[Start of section]
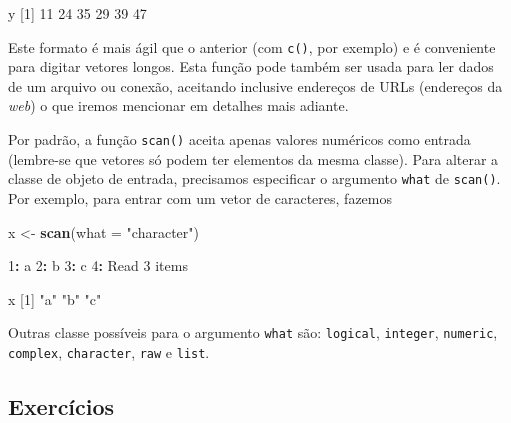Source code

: \documentclass[10pt,a4paper]{book}
\newenvironment{Shaded}{\begin{snugshade}}{\end{snugshade}}
\newcommand{\KeywordTok}[1]{\textcolor[rgb]{0.13,0.29,0.53}{\textbf{#1}}}
\newcommand{\DataTypeTok}[1]{\textcolor[rgb]{0.13,0.29,0.53}{#1}}
\newcommand{\DecValTok}[1]{\textcolor[rgb]{0.00,0.00,0.81}{#1}}
\newcommand{\StringTok}[1]{\textcolor[rgb]{0.31,0.60,0.02}{#1}}
\newcommand{\OperatorTok}[1]{\textcolor[rgb]{0.81,0.36,0.00}{\textbf{#1}}}
\newcommand{\NormalTok}[1]{#1}
\begin{document}
\begin{Shaded}
\begin{Highlighting}[]
\NormalTok{y}
\NormalTok{[}\DecValTok{1}\NormalTok{] }\DecValTok{11} \DecValTok{24} \DecValTok{35} \DecValTok{29} \DecValTok{39} \DecValTok{47}
\end{Highlighting}
\end{Shaded}

Este formato é mais ágil que o anterior (com \texttt{c()}, por exemplo)
e é conveniente para digitar vetores longos. Esta função pode também ser
usada para ler dados de um arquivo ou conexão, aceitando inclusive
endereços de URLs (endereços da \emph{web}) o que iremos mencionar em
detalhes mais adiante.

Por padrão, a função \texttt{scan()} aceita apenas valores numéricos
como entrada (lembre-se que vetores só podem ter elementos da mesma
classe). Para alterar a classe de objeto de entrada, precisamos
especificar o argumento \texttt{what} de \texttt{scan()}. Por exemplo,
para entrar com um vetor de caracteres, fazemos

\begin{Shaded}
\begin{Highlighting}[]
\NormalTok{x <-}\StringTok{ }\KeywordTok{scan}\NormalTok{(}\DataTypeTok{what =} \StringTok{"character"}\NormalTok{)}

\DecValTok{1}\OperatorTok{:}\StringTok{ }\NormalTok{a}
\DecValTok{2}\OperatorTok{:}\StringTok{ }\NormalTok{b}
\DecValTok{3}\OperatorTok{:}\StringTok{ }\NormalTok{c}
\DecValTok{4}\OperatorTok{:}
\NormalTok{Read }\DecValTok{3}\NormalTok{ items}
\end{Highlighting}
\end{Shaded}

\begin{Shaded}
\begin{Highlighting}[]
\NormalTok{x}
\NormalTok{[}\DecValTok{1}\NormalTok{] }\StringTok{"a"} \StringTok{"b"} \StringTok{"c"}
\end{Highlighting}
\end{Shaded}

Outras classe possíveis para o argumento \texttt{what} são:
\texttt{logical}, \texttt{integer}, \texttt{numeric}, \texttt{complex},
\texttt{character}, \texttt{raw} e \texttt{list}.

\subsection*{Exercícios}\label{exercicios-9}
\end{document}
[End of section]
Leaving aside the images, write out the entries above word for word.

Source code

: \documentclass[10pt,a4paper]{book}
\newenvironment{Shaded}{\begin{snugshade}}{\end{snugshade}}
\newcommand{\KeywordTok}[1]{\textcolor[rgb]{0.13,0.29,0.53}{\textbf{#1}}}
\newcommand{\DataTypeTok}[1]{\textcolor[rgb]{0.13,0.29,0.53}{#1}}
\newcommand{\DecValTok}[1]{\textcolor[rgb]{0.00,0.00,0.81}{#1}}
\newcommand{\StringTok}[1]{\textcolor[rgb]{0.31,0.60,0.02}{#1}}
\newcommand{\OperatorTok}[1]{\textcolor[rgb]{0.81,0.36,0.00}{\textbf{#1}}}
\newcommand{\NormalTok}[1]{#1}
\begin{document}
\begin{Shaded}
\begin{Highlighting}[]
\NormalTok{y}
\NormalTok{[}\DecValTok{1}\NormalTok{] }\DecValTok{11} \DecValTok{24} \DecValTok{35} \DecValTok{29} \DecValTok{39} \DecValTok{47}
\end{Highlighting}
\end{Shaded}

Este formato é mais ágil que o anterior (com \texttt{c()}, por exemplo)
e é conveniente para digitar vetores longos. Esta função pode também ser
usada para ler dados de um arquivo ou conexão, aceitando inclusive
endereços de URLs (endereços da \emph{web}) o que iremos mencionar em
detalhes mais adiante.

Por padrão, a função \texttt{scan()} aceita apenas valores numéricos
como entrada (lembre-se que vetores só podem ter elementos da mesma
classe). Para alterar a classe de objeto de entrada, precisamos
especificar o argumento \texttt{what} de \texttt{scan()}. Por exemplo,
para entrar com um vetor de caracteres, fazemos

\begin{Shaded}
\begin{Highlighting}[]
\NormalTok{x <-}\StringTok{ }\KeywordTok{scan}\NormalTok{(}\DataTypeTok{what =} \StringTok{"character"}\NormalTok{)}

\DecValTok{1}\OperatorTok{:}\StringTok{ }\NormalTok{a}
\DecValTok{2}\OperatorTok{:}\StringTok{ }\NormalTok{b}
\DecValTok{3}\OperatorTok{:}\StringTok{ }\NormalTok{c}
\DecValTok{4}\OperatorTok{:}
\NormalTok{Read }\DecValTok{3}\NormalTok{ items}
\end{Highlighting}
\end{Shaded}

\begin{Shaded}
\begin{Highlighting}[]
\NormalTok{x}
\NormalTok{[}\DecValTok{1}\NormalTok{] }\StringTok{"a"} \StringTok{"b"} \StringTok{"c"}
\end{Highlighting}
\end{Shaded}

Outras classe possíveis para o argumento \texttt{what} são:
\texttt{logical}, \texttt{integer}, \texttt{numeric}, \texttt{complex},
\texttt{character}, \texttt{raw} e \texttt{list}.

\subsection*{Exercícios}\label{exercicios-9}
\end{document}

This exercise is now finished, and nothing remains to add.